Dilemma: wat doe je als je baby geboren wordt met 24 weken?

03.02.2015 14:45


Als je kind met 24 weken ter wereld komt, kunnen artsen alles in werking stellen om je baby te redden. Maar is dat ook de beste beslissing? Dat vraagt Brenda van Osch zich af in haar boek Het onvoltooide kind. Haar 12-jarige dochter werd veel te vroeg geboren en is meervoudig gehandicapt.

Rood en licht doorschijnend, als een pasgeboren konijntje. Onaf en perfect tegelijk. Zo beschrijft Brenda van Osch de eerste aanblik van haar dochter Eva, die in 2002 veel te vroeg werd geboren. Eva woog 680 gram, minder dan een pak suiker. In Het onvoltooide kind vertelt Brenda over de gebeurtenissen die volgen: de heftige maanden op de intensive care en de jaren daarna waarin langzaam duidelijk wordt hoeveel handicaps en problemen Eva heeft. Het meisje is doof, autistisch en verstandelijk beperkt.

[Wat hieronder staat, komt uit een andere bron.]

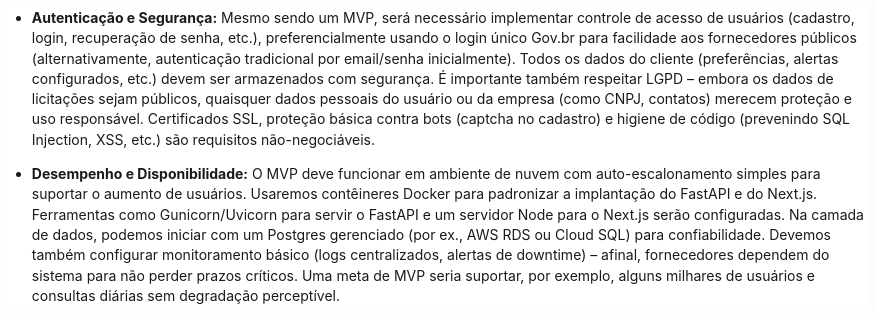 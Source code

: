- **Autenticação e Segurança:** Mesmo sendo um MVP, será necessário implementar controle de acesso de usuários (cadastro, login, recuperação de senha, etc.), preferencialmente usando o login único Gov.br para facilidade aos fornecedores públicos (alternativamente, autenticação tradicional por email/senha inicialmente). Todos os dados do cliente (preferências, alertas configurados, etc.) devem ser armazenados com segurança. É importante também respeitar LGPD – embora os dados de licitações sejam públicos, quaisquer dados pessoais do usuário ou da empresa (como CNPJ, contatos) merecem proteção e uso responsável. Certificados SSL, proteção básica contra bots (captcha no cadastro) e higiene de código (prevenindo SQL Injection, XSS, etc.) são requisitos não-negociáveis.

- **Desempenho e Disponibilidade:** O MVP deve funcionar em ambiente de nuvem com auto-escalonamento simples para suportar o aumento de usuários. Usaremos contêineres Docker para padronizar a implantação do FastAPI e do Next.js. Ferramentas como Gunicorn/Uvicorn para servir o FastAPI e um servidor Node para o Next.js serão configuradas. Na camada de dados, podemos iniciar com um Postgres gerenciado (por ex., AWS RDS ou Cloud SQL) para confiabilidade. Devemos também configurar monitoramento básico (logs centralizados, alertas de downtime) – afinal, fornecedores dependem do sistema para não perder prazos críticos. Uma meta de MVP seria suportar, por exemplo, alguns milhares de usuários e consultas diárias sem degradação perceptível.
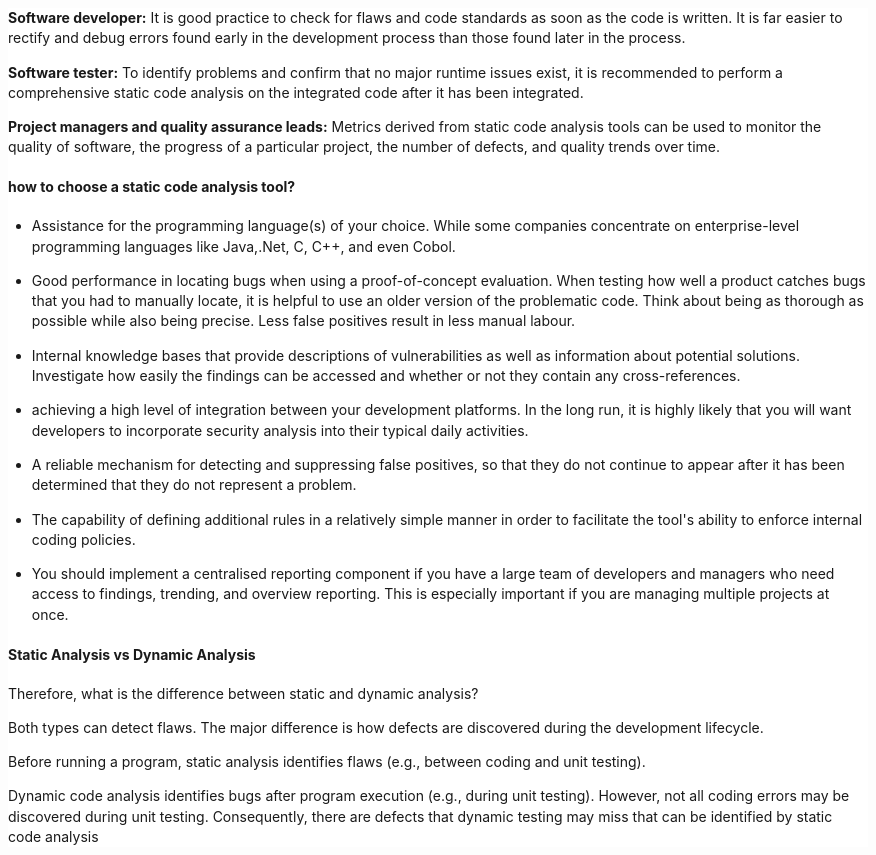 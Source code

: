 **Software developer:** It is good practice to check for flaws and code standards as soon as the code is written. It is far easier to rectify and debug errors found early in the development process than those found later in the process.

**Software tester:** To identify problems and confirm that no major runtime issues exist, it is recommended to perform a comprehensive static code analysis on the integrated code after
it has been integrated.

**Project managers and quality assurance leads:** Metrics derived from static code analysis tools can be used to monitor the quality of software, the progress of a particular project, the number of defects, and quality trends over time.

#### how to choose a static code analysis tool? ####

+ Assistance for the programming language(s) of your choice. While some companies concentrate on enterprise-level programming languages like Java,.Net, C, C++, and even Cobol.

+ Good performance in locating bugs when using a proof-of-concept evaluation. When testing how well a product catches bugs that you had to manually locate, it is helpful to use an older version of the problematic code. Think about being as thorough as possible while also being precise. Less false positives result in less manual labour.

+ Internal knowledge bases that provide descriptions of vulnerabilities as well as information about potential solutions. Investigate how easily the findings can be accessed and whether or not they contain any cross-references.

+ achieving a high level of integration between your development platforms. In the long run, it is highly likely that you will want developers to incorporate security analysis into their typical daily activities.

+ A reliable mechanism for detecting and suppressing false positives, so that they do not continue to appear after it has been determined that they do not represent a problem.

+ The capability of defining additional rules in a relatively simple manner in order to facilitate the tool's ability to enforce internal coding policies.

+ You should implement a centralised reporting component if you have a large team of developers and managers who need access to findings, trending, and overview reporting. This is especially important if you are managing multiple projects at once.


#### Static Analysis vs Dynamic Analysis ####

Therefore, what is the difference between static and dynamic analysis?

Both types can detect flaws. The major difference is how defects are discovered during the development lifecycle.

Before running a program, static analysis identifies flaws (e.g., between coding and unit testing).

Dynamic code analysis identifies bugs after program execution (e.g., during unit testing). However, not all coding errors may be discovered during unit testing. Consequently, there are defects that dynamic testing may miss that can be identified by static code analysis

### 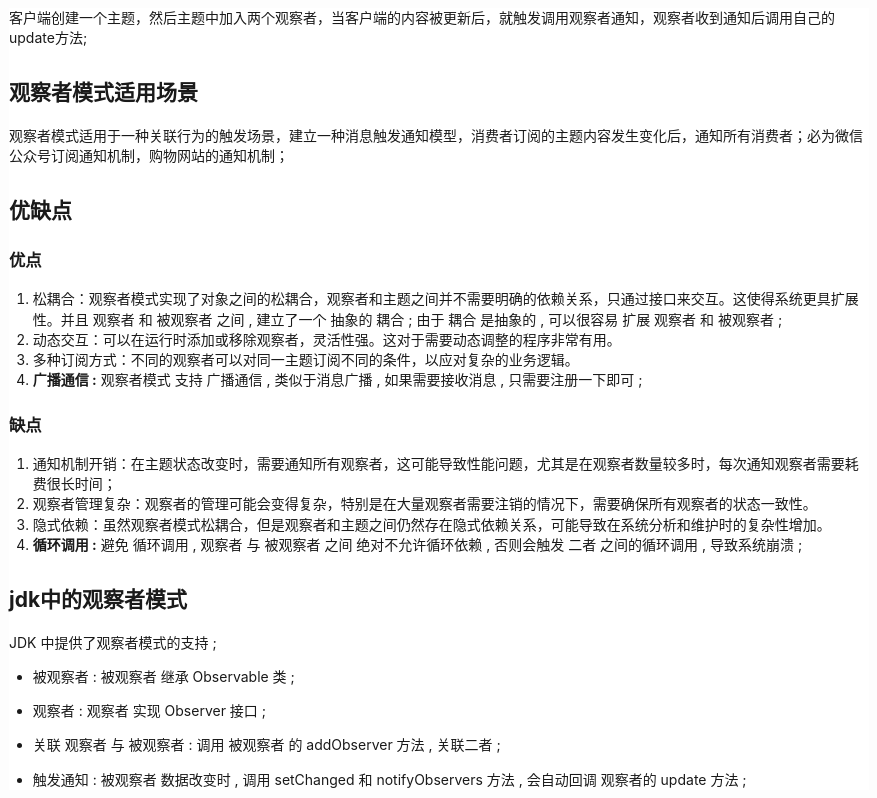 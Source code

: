 客户端创建一个主题，然后主题中加入两个观察者，当客户端的内容被更新后，就触发调用观察者通知，观察者收到通知后调用自己的update方法;

## 观察者模式适用场景

观察者模式适用于一种关联行为的触发场景，建立一种消息触发通知模型，消费者订阅的主题内容发生变化后，通知所有消费者；必为微信公众号订阅通知机制，购物网站的通知机制；

## 优缺点

### 优点

1. 松耦合：观察者模式实现了对象之间的松耦合，观察者和主题之间并不需要明确的依赖关系，只通过接口来交互。这使得系统更具扩展性。并且 观察者 和 被观察者 之间 , 建立了一个 抽象的 耦合 ; 由于 耦合 是抽象的 , 可以很容易 扩展 观察者 和 被观察者 ;
2. 动态交互：可以在运行时添加或移除观察者，灵活性强。这对于需要动态调整的程序非常有用。
3. 多种订阅方式：不同的观察者可以对同一主题订阅不同的条件，以应对复杂的业务逻辑。
4. **广播通信 :** 观察者模式 支持 广播通信 , 类似于消息广播 , 如果需要接收消息 , 只需要注册一下即可 ;

### 缺点

1. 通知机制开销：在主题状态改变时，需要通知所有观察者，这可能导致性能问题，尤其是在观察者数量较多时，每次通知观察者需要耗费很长时间；
2. 观察者管理复杂：观察者的管理可能会变得复杂，特别是在大量观察者需要注销的情况下，需要确保所有观察者的状态一致性。
3. 隐式依赖：虽然观察者模式松耦合，但是观察者和主题之间仍然存在隐式依赖关系，可能导致在系统分析和维护时的复杂性增加。
4. **循环调用 :** 避免 循环调用 , 观察者 与 被观察者 之间 绝对不允许循环依赖 , 否则会触发 二者 之间的循环调用 , 导致系统崩溃 ;

## jdk中的观察者模式

JDK 中提供了观察者模式的支持 ;

- 被观察者 : 被观察者 继承 Observable 类 ;

- 观察者 : 观察者 实现 Observer 接口 ;
- 关联 观察者 与 被观察者 : 调用 被观察者 的 addObserver 方法 , 关联二者 ;
- 触发通知 : 被观察者 数据改变时 , 调用 setChanged 和 notifyObservers 方法 , 会自动回调 观察者的 update 方法 ; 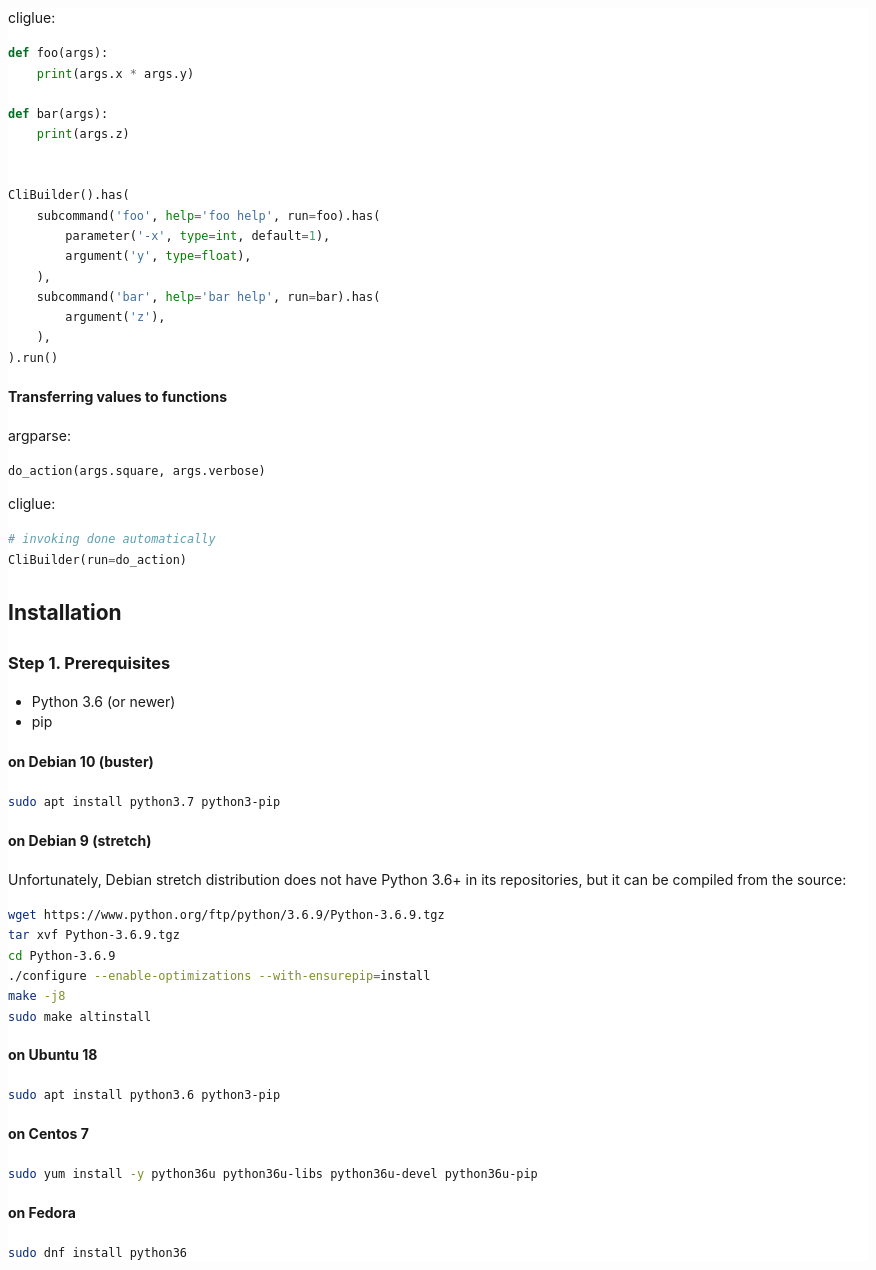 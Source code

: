 cliglue:
```python
def foo(args):
    print(args.x * args.y)

def bar(args):
    print(args.z)


CliBuilder().has(
    subcommand('foo', help='foo help', run=foo).has(
        parameter('-x', type=int, default=1),
        argument('y', type=float),
    ),
    subcommand('bar', help='bar help', run=bar).has(
        argument('z'),
    ),
).run()
```

#### Transferring values to functions
argparse:
```python
do_action(args.square, args.verbose)
```
cliglue:
```python
# invoking done automatically
CliBuilder(run=do_action)
```

## Installation
### Step 1. Prerequisites
- Python 3.6 (or newer)
- pip
#### on Debian 10 (buster)
```bash
sudo apt install python3.7 python3-pip
```
#### on Debian 9 (stretch)
Unfortunately, Debian stretch distribution does not have Python 3.6+ in its repositories, but it can be compiled from the source:
```bash
wget https://www.python.org/ftp/python/3.6.9/Python-3.6.9.tgz
tar xvf Python-3.6.9.tgz
cd Python-3.6.9
./configure --enable-optimizations --with-ensurepip=install
make -j8
sudo make altinstall
```
#### on Ubuntu 18
```bash
sudo apt install python3.6 python3-pip
```
#### on Centos 7
```bash
sudo yum install -y python36u python36u-libs python36u-devel python36u-pip
```
#### on Fedora
```bash
sudo dnf install python36
```
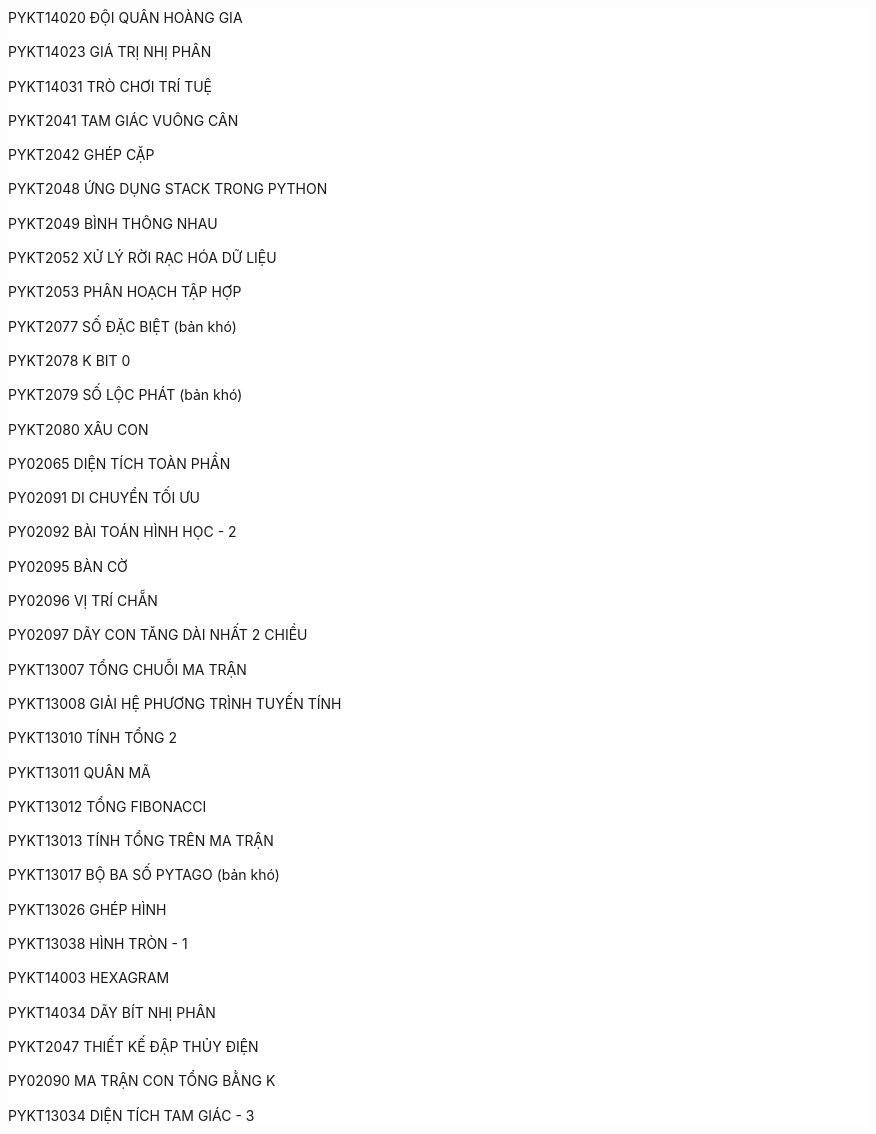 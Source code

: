 PYKT14020	ĐỘI QUÂN HOÀNG GIA

PYKT14023	GIÁ TRỊ NHỊ PHÂN

PYKT14031	TRÒ CHƠI TRÍ TUỆ

PYKT2041	TAM GIÁC VUÔNG CÂN

PYKT2042	GHÉP CẶP

PYKT2048	ỨNG DỤNG STACK TRONG PYTHON

PYKT2049	BÌNH THÔNG NHAU

PYKT2052	XỬ LÝ RỜI RẠC HÓA DỮ LIỆU

PYKT2053	PHÂN HOẠCH TẬP HỢP

PYKT2077	SỐ ĐẶC BIỆT (bản khó)

PYKT2078	K BIT 0

PYKT2079	SỐ LỘC PHÁT (bản khó)

PYKT2080	XÂU CON

PY02065	DIỆN TÍCH TOÀN PHẦN

PY02091	DI CHUYỂN TỐI ƯU

PY02092	BÀI TOÁN HÌNH HỌC - 2

PY02095	BÀN CỜ

PY02096	VỊ TRÍ CHẴN

PY02097	DÃY CON TĂNG DÀI NHẤT 2 CHIỀU

PYKT13007	TỔNG CHUỖI MA TRẬN

PYKT13008	GIẢI HỆ PHƯƠNG TRÌNH TUYẾN TÍNH

PYKT13010	TÍNH TỔNG 2

PYKT13011	QUÂN MÃ

PYKT13012	TỔNG FIBONACCI

PYKT13013	TÍNH TỔNG TRÊN MA TRẬN

PYKT13017	BỘ BA SỐ PYTAGO (bản khó)

PYKT13026	GHÉP HÌNH

PYKT13038	HÌNH TRÒN - 1

PYKT14003	HEXAGRAM

PYKT14034	DÃY BÍT NHỊ PHÂN

PYKT2047	THIẾT KẾ ĐẬP THỦY ĐIỆN

PY02090	MA TRẬN CON TỔNG BẰNG K

PYKT13034	DIỆN TÍCH TAM GIÁC - 3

Negen jaar later stapt Brenda van Osch opnieuw een afdeling neonatologie binnen – maar nu als journalist. De behandelgrens voor te vroeg geboren baby’s is dan net verlaagd naar 24 weken. In het Academisch Medisch Centrum volgt ze enkele extreem vroeg geboren baby’s en hun ouders en zit ze aan tafel als het artsenteam beslist over leven en dood. In indringende gesprekken met de betrokkenen stelt ze de vragen die ze na haar dochters geboorte niet stelde. Hoe ver willen artsen gaan om prille levens te redden? Moet alles gebeuren wat medisch mogelijk is? Ook gaat ze de confrontatie aan met Eva’s dokter van toen en met zichzelf. Is ze blij dat haar dochter destijds gered is, of niet?

In Nederland worden jaarlijks zo’n 2500 baby’s veel te vroeg geboren. Met haar boek stelt Brenda ter discussie of 24 weken niet té vroeg is om een kind te redden.